Ideally we don't want to move out to a rented accommodation and then have to move again. 

Thank you


----------



## diptizanpure

Hi there. Congrats on getting your visa. I and my spouse have also applied for 189 visa in December 2017 and still our application status is showing as 'Received'.

Can you please tell me based on your experience about the time that it took for getting your visa, just so that I can get an idea?


----------



## stevescott1983

Varesh said:


> Hi all
> 
> We have just been granted visa 189. Looking to move to Perth in September 18.
> 
> Is there anyway of getting a home loan whilst still in the UK or do we have to have found a job and then apply for a home loan in Australia.
> 
> Ideally we don't want to move out to a rented accommodation and then have to move again.
> 
> Thank you


Have you found out anything about this?

We relocate in November, plan to initially rent, however are curious as to what our options are for getting home loans.

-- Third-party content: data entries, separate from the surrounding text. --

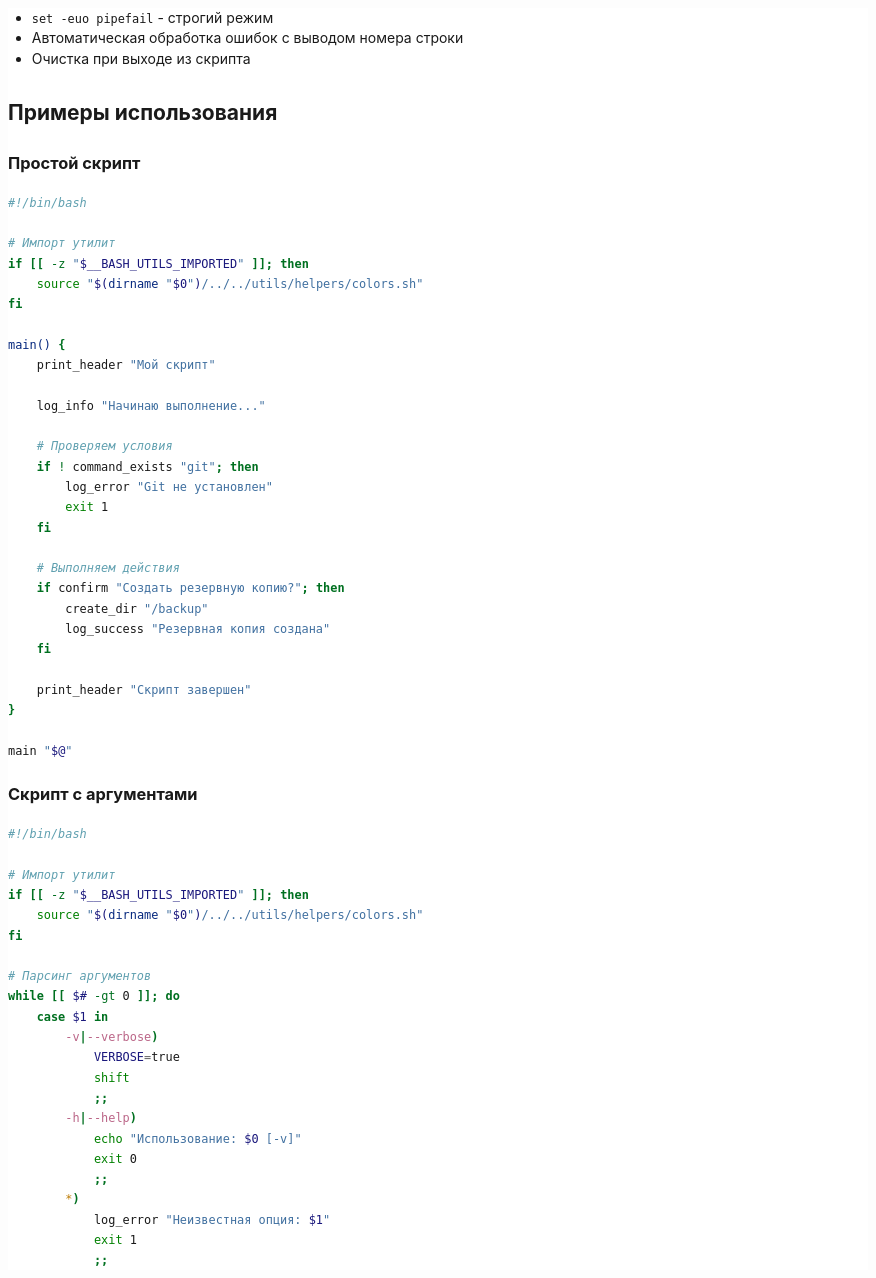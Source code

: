 - `set -euo pipefail` - строгий режим
- Автоматическая обработка ошибок с выводом номера строки
- Очистка при выходе из скрипта

## Примеры использования

### Простой скрипт

```bash
#!/bin/bash

# Импорт утилит
if [[ -z "$__BASH_UTILS_IMPORTED" ]]; then
    source "$(dirname "$0")/../../utils/helpers/colors.sh"
fi

main() {
    print_header "Мой скрипт"
    
    log_info "Начинаю выполнение..."
    
    # Проверяем условия
    if ! command_exists "git"; then
        log_error "Git не установлен"
        exit 1
    fi
    
    # Выполняем действия
    if confirm "Создать резервную копию?"; then
        create_dir "/backup"
        log_success "Резервная копия создана"
    fi
    
    print_header "Скрипт завершен"
}

main "$@"
```

### Скрипт с аргументами

```bash
#!/bin/bash

# Импорт утилит
if [[ -z "$__BASH_UTILS_IMPORTED" ]]; then
    source "$(dirname "$0")/../../utils/helpers/colors.sh"
fi

# Парсинг аргументов
while [[ $# -gt 0 ]]; do
    case $1 in
        -v|--verbose)
            VERBOSE=true
            shift
            ;;
        -h|--help)
            echo "Использование: $0 [-v]"
            exit 0
            ;;
        *)
            log_error "Неизвестная опция: $1"
            exit 1
            ;;
```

Part of the reason I'm curious now is that we are renewing our home loan here in Canada next month. I'm thinking maybe taking out equity here at a good rate IF its better than Australian rates.


----------



## Jackson Tai

Hi Everyone,

Congrats on getting your visa approved!
In Western Australia, financial institutions only require you to show proof of ongoing income every month. As long as you can show this through your bank statements to that financial institution, you can get a home loan. Do note, this advice is only for PRs and Citizens only.
If you do not hold a PR and are not a citizen, there is a different threshold.

*If you're looking to buy a new home in Australia, these things can take up to 3 months*
Finding the right home, the right price, the right home loan and so on can take a while. After that, when it comes to purchasing your dream home and carrying out due diligence, this can take up to a month or two.

I recommend finding a temporary home rental before you arrive. You can go to a platform called Rentality which allows you to book a temporary home rental without the need for inspecting. I had used it before when I first arrived in Australia and it was smooth. If you find nothing that suits you, just sign up and they would keep you updated of any new listings.


----------



## siva121

Hey there I love to move to Australia soon and I am glad that is there really any rental home's and how much it actually costs.


----------



## Riley

Since the Australian Royal Commission into banking and other financial institutions, home loan conditions have really tightened up. You can look at the bank websites for more details but would you really want to commit to buying a property that you've not even seen?


----------



## rickfromaustralia

Riley said:


> Since the Australian Royal Commission into banking and other financial institutions, home loan conditions have really tightened up. You can look at the bank websites for more details but would you really want to commit to buying a property that you've not even seen?


Couldnt agree more with that


----------



## EnglishTea

*Home Loan*

Hi Everyone,

I am hoping someone can advise. My other half is Australian, we are in the process of applying for my De-Facto visa.
He has lived in the UK for the past 5 years and worried when he gets back to Australia his lack of credit history will be a problem. 
What sort of evidence do the banks require for a home loan?

Thanks,
E T


----------